((

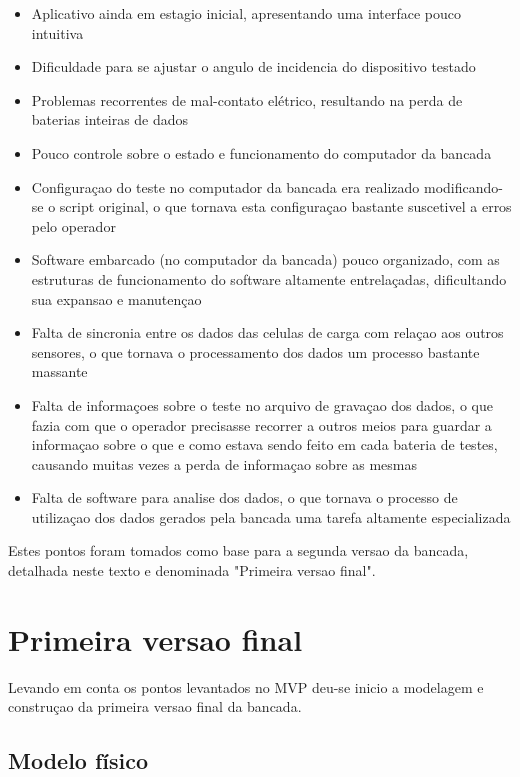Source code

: \begin{itemize}
    \item Aplicativo ainda em estagio inicial, apresentando uma interface pouco intuitiva
    \item Dificuldade para se ajustar o angulo de incidencia do dispositivo testado
    \item Problemas recorrentes de mal-contato elétrico, resultando na perda de baterias inteiras de dados
    \item Pouco controle sobre o estado e funcionamento do computador da bancada
    \item Configuraçao do teste no computador da bancada era realizado modificando-se o script original, o que tornava esta configuraçao bastante suscetivel a erros pelo operador 
    \item Software embarcado (no computador da bancada) pouco organizado, com as estruturas de funcionamento do software altamente entrelaçadas, dificultando sua expansao e manutençao
    \item Falta de sincronia entre os dados das celulas de carga com relaçao aos outros sensores, o que tornava o processamento dos dados um processo bastante massante
    \item Falta de informaçoes sobre o teste no arquivo de gravaçao dos dados, o que fazia com que o operador precisasse recorrer a outros meios para guardar a informaçao sobre o que e como estava sendo feito em cada bateria de testes, causando muitas vezes a perda de informaçao sobre as mesmas
    \item Falta de software para analise dos dados, o que tornava o processo de utilizaçao dos dados gerados pela bancada uma tarefa altamente especializada
\end{itemize}

Estes pontos foram tomados como base para a segunda versao da bancada, detalhada neste texto e denominada "Primeira versao final".

\section{Primeira versao final}

Levando em conta os pontos levantados no MVP deu-se inicio a modelagem e construçao da primeira versao final da bancada.

\subsection{Modelo físico}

))

▸ **Work task**
The records must appear again word for word, though none of their pictures should.

▸ **Exercise solution**
Source code

: \begin{itemize}
    \item Aplicativo ainda em estagio inicial, apresentando uma interface pouco intuitiva
    \item Dificuldade para se ajustar o angulo de incidencia do dispositivo testado
    \item Problemas recorrentes de mal-contato elétrico, resultando na perda de baterias inteiras de dados
    \item Pouco controle sobre o estado e funcionamento do computador da bancada
    \item Configuraçao do teste no computador da bancada era realizado modificando-se o script original, o que tornava esta configuraçao bastante suscetivel a erros pelo operador 
    \item Software embarcado (no computador da bancada) pouco organizado, com as estruturas de funcionamento do software altamente entrelaçadas, dificultando sua expansao e manutençao
    \item Falta de sincronia entre os dados das celulas de carga com relaçao aos outros sensores, o que tornava o processamento dos dados um processo bastante massante
    \item Falta de informaçoes sobre o teste no arquivo de gravaçao dos dados, o que fazia com que o operador precisasse recorrer a outros meios para guardar a informaçao sobre o que e como estava sendo feito em cada bateria de testes, causando muitas vezes a perda de informaçao sobre as mesmas
    \item Falta de software para analise dos dados, o que tornava o processo de utilizaçao dos dados gerados pela bancada uma tarefa altamente especializada
\end{itemize}

Estes pontos foram tomados como base para a segunda versao da bancada, detalhada neste texto e denominada "Primeira versao final".

\section{Primeira versao final}

Levando em conta os pontos levantados no MVP deu-se inicio a modelagem e construçao da primeira versao final da bancada.

\subsection{Modelo físico}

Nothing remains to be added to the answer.